### Provided material
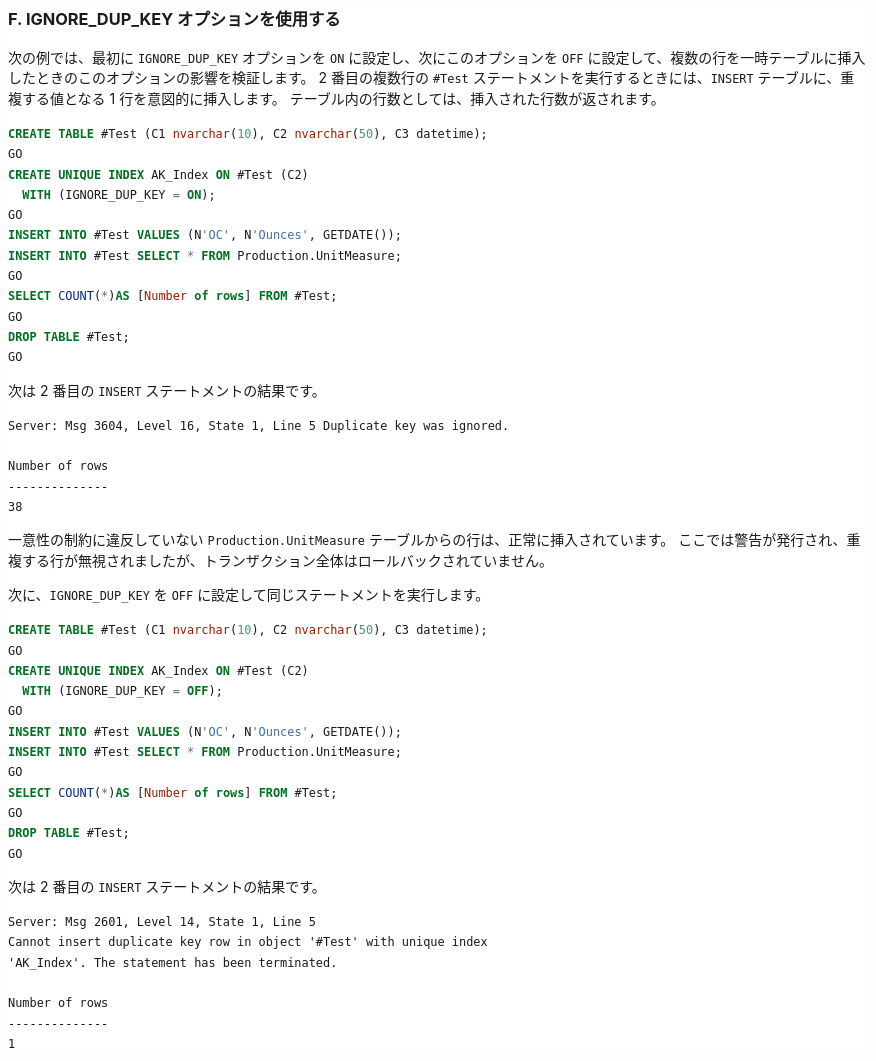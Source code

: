 ### <a name="f-use-the-ignoredupkey-option"></a>F. IGNORE_DUP_KEY オプションを使用する
次の例では、最初に `IGNORE_DUP_KEY` オプションを `ON` に設定し、次にこのオプションを `OFF` に設定して、複数の行を一時テーブルに挿入したときのこのオプションの影響を検証します。 2 番目の複数行の `#Test` ステートメントを実行するときには、`INSERT` テーブルに、重複する値となる 1 行を意図的に挿入します。 テーブル内の行数としては、挿入された行数が返されます。

```sql
CREATE TABLE #Test (C1 nvarchar(10), C2 nvarchar(50), C3 datetime);
GO
CREATE UNIQUE INDEX AK_Index ON #Test (C2)
  WITH (IGNORE_DUP_KEY = ON);
GO
INSERT INTO #Test VALUES (N'OC', N'Ounces', GETDATE());
INSERT INTO #Test SELECT * FROM Production.UnitMeasure;
GO
SELECT COUNT(*)AS [Number of rows] FROM #Test;
GO
DROP TABLE #Test;
GO
```

次は 2 番目の `INSERT` ステートメントの結果です。

```cmd
Server: Msg 3604, Level 16, State 1, Line 5 Duplicate key was ignored.

Number of rows
--------------
38
```

一意性の制約に違反していない `Production.UnitMeasure` テーブルからの行は、正常に挿入されています。 ここでは警告が発行され、重複する行が無視されましたが、トランザクション全体はロールバックされていません。

次に、`IGNORE_DUP_KEY` を `OFF` に設定して同じステートメントを実行します。

```sql
CREATE TABLE #Test (C1 nvarchar(10), C2 nvarchar(50), C3 datetime);
GO
CREATE UNIQUE INDEX AK_Index ON #Test (C2)
  WITH (IGNORE_DUP_KEY = OFF);
GO
INSERT INTO #Test VALUES (N'OC', N'Ounces', GETDATE());
INSERT INTO #Test SELECT * FROM Production.UnitMeasure;
GO
SELECT COUNT(*)AS [Number of rows] FROM #Test;
GO
DROP TABLE #Test;
GO
```

次は 2 番目の `INSERT` ステートメントの結果です。

```cmd
Server: Msg 2601, Level 14, State 1, Line 5
Cannot insert duplicate key row in object '#Test' with unique index
'AK_Index'. The statement has been terminated.

Number of rows
--------------
1
```
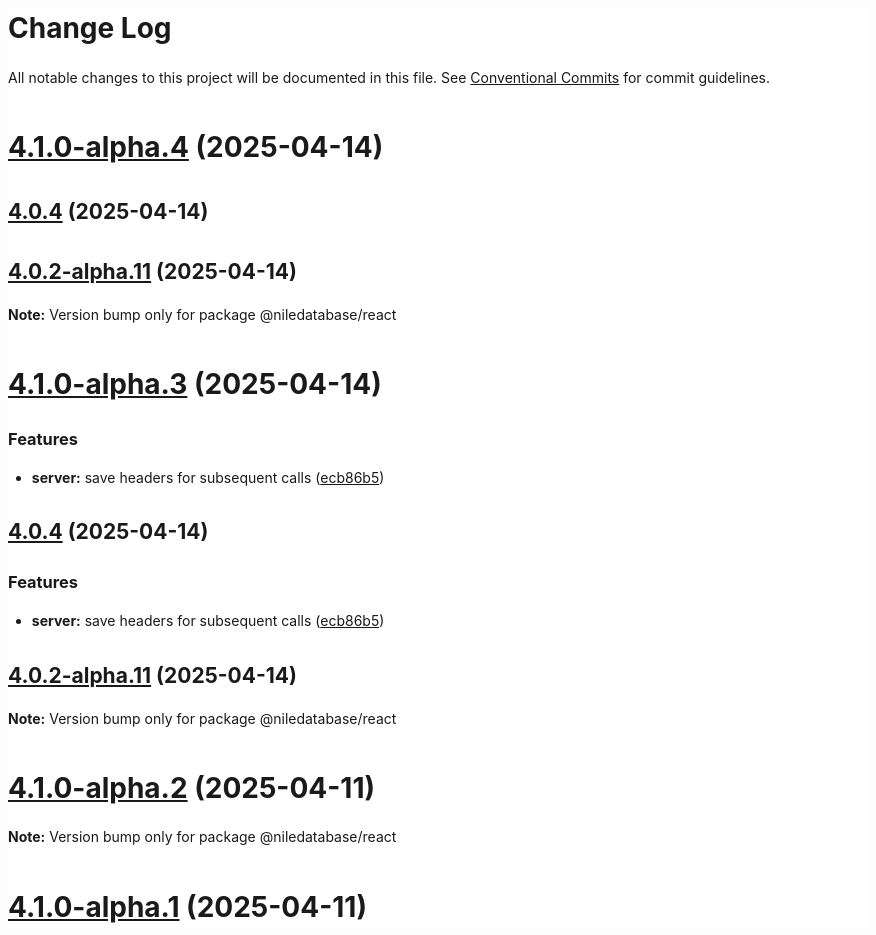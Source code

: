 # Change Log

All notable changes to this project will be documented in this file.
See [Conventional Commits](https://conventionalcommits.org) for commit guidelines.

# [4.1.0-alpha.4](https://github.com/niledatabase/nile-js/compare/v4.1.0-alpha.3...v4.1.0-alpha.4) (2025-04-14)

## [4.0.4](https://github.com/niledatabase/nile-js/compare/v4.0.2-alpha.11...v4.0.4) (2025-04-14)

## [4.0.2-alpha.11](https://github.com/niledatabase/nile-js/compare/v4.1.0-alpha.2...v4.0.2-alpha.11) (2025-04-14)

**Note:** Version bump only for package @niledatabase/react

# [4.1.0-alpha.3](https://github.com/niledatabase/nile-js/compare/v4.1.0-alpha.2...v4.1.0-alpha.3) (2025-04-14)

### Features

- **server:** save headers for subsequent calls ([ecb86b5](https://github.com/niledatabase/nile-js/commit/ecb86b518e84ecd16b2f9a4faeeb5891281fc3f7))

## [4.0.4](https://github.com/niledatabase/nile-js/compare/v4.0.2-alpha.11...v4.0.4) (2025-04-14)

### Features

- **server:** save headers for subsequent calls ([ecb86b5](https://github.com/niledatabase/nile-js/commit/ecb86b518e84ecd16b2f9a4faeeb5891281fc3f7))

## [4.0.2-alpha.11](https://github.com/niledatabase/nile-js/compare/v4.1.0-alpha.2...v4.0.2-alpha.11) (2025-04-14)

**Note:** Version bump only for package @niledatabase/react

# [4.1.0-alpha.2](https://github.com/niledatabase/nile-js/compare/v4.1.0-alpha.1...v4.1.0-alpha.2) (2025-04-11)

**Note:** Version bump only for package @niledatabase/react

# [4.1.0-alpha.1](https://github.com/niledatabase/nile-js/compare/v4.0.2-alpha.9...v4.1.0-alpha.1) (2025-04-11)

### What you should do
Copy out all the data above exactly as written. Skip the pictures.

### Response
Source code

: ### <a name="f-use-the-ignoredupkey-option"></a>F. IGNORE_DUP_KEY オプションを使用する
次の例では、最初に `IGNORE_DUP_KEY` オプションを `ON` に設定し、次にこのオプションを `OFF` に設定して、複数の行を一時テーブルに挿入したときのこのオプションの影響を検証します。 2 番目の複数行の `#Test` ステートメントを実行するときには、`INSERT` テーブルに、重複する値となる 1 行を意図的に挿入します。 テーブル内の行数としては、挿入された行数が返されます。

```sql
CREATE TABLE #Test (C1 nvarchar(10), C2 nvarchar(50), C3 datetime);
GO
CREATE UNIQUE INDEX AK_Index ON #Test (C2)
  WITH (IGNORE_DUP_KEY = ON);
GO
INSERT INTO #Test VALUES (N'OC', N'Ounces', GETDATE());
INSERT INTO #Test SELECT * FROM Production.UnitMeasure;
GO
SELECT COUNT(*)AS [Number of rows] FROM #Test;
GO
DROP TABLE #Test;
GO
```

次は 2 番目の `INSERT` ステートメントの結果です。

```cmd
Server: Msg 3604, Level 16, State 1, Line 5 Duplicate key was ignored.

Number of rows
--------------
38
```

一意性の制約に違反していない `Production.UnitMeasure` テーブルからの行は、正常に挿入されています。 ここでは警告が発行され、重複する行が無視されましたが、トランザクション全体はロールバックされていません。

次に、`IGNORE_DUP_KEY` を `OFF` に設定して同じステートメントを実行します。

```sql
CREATE TABLE #Test (C1 nvarchar(10), C2 nvarchar(50), C3 datetime);
GO
CREATE UNIQUE INDEX AK_Index ON #Test (C2)
  WITH (IGNORE_DUP_KEY = OFF);
GO
INSERT INTO #Test VALUES (N'OC', N'Ounces', GETDATE());
INSERT INTO #Test SELECT * FROM Production.UnitMeasure;
GO
SELECT COUNT(*)AS [Number of rows] FROM #Test;
GO
DROP TABLE #Test;
GO
```

次は 2 番目の `INSERT` ステートメントの結果です。

```cmd
Server: Msg 2601, Level 14, State 1, Line 5
Cannot insert duplicate key row in object '#Test' with unique index
'AK_Index'. The statement has been terminated.

Number of rows
--------------
1
```
Source code

: # Change Log

All notable changes to this project will be documented in this file.
See [Conventional Commits](https://conventionalcommits.org) for commit guidelines.

# [4.1.0-alpha.4](https://github.com/niledatabase/nile-js/compare/v4.1.0-alpha.3...v4.1.0-alpha.4) (2025-04-14)

## [4.0.4](https://github.com/niledatabase/nile-js/compare/v4.0.2-alpha.11...v4.0.4) (2025-04-14)

## [4.0.2-alpha.11](https://github.com/niledatabase/nile-js/compare/v4.1.0-alpha.2...v4.0.2-alpha.11) (2025-04-14)

**Note:** Version bump only for package @niledatabase/react

# [4.1.0-alpha.3](https://github.com/niledatabase/nile-js/compare/v4.1.0-alpha.2...v4.1.0-alpha.3) (2025-04-14)

### Features

- **server:** save headers for subsequent calls ([ecb86b5](https://github.com/niledatabase/nile-js/commit/ecb86b518e84ecd16b2f9a4faeeb5891281fc3f7))

## [4.0.4](https://github.com/niledatabase/nile-js/compare/v4.0.2-alpha.11...v4.0.4) (2025-04-14)

### Features

- **server:** save headers for subsequent calls ([ecb86b5](https://github.com/niledatabase/nile-js/commit/ecb86b518e84ecd16b2f9a4faeeb5891281fc3f7))

## [4.0.2-alpha.11](https://github.com/niledatabase/nile-js/compare/v4.1.0-alpha.2...v4.0.2-alpha.11) (2025-04-14)

**Note:** Version bump only for package @niledatabase/react

# [4.1.0-alpha.2](https://github.com/niledatabase/nile-js/compare/v4.1.0-alpha.1...v4.1.0-alpha.2) (2025-04-11)

**Note:** Version bump only for package @niledatabase/react

# [4.1.0-alpha.1](https://github.com/niledatabase/nile-js/compare/v4.0.2-alpha.9...v4.1.0-alpha.1) (2025-04-11)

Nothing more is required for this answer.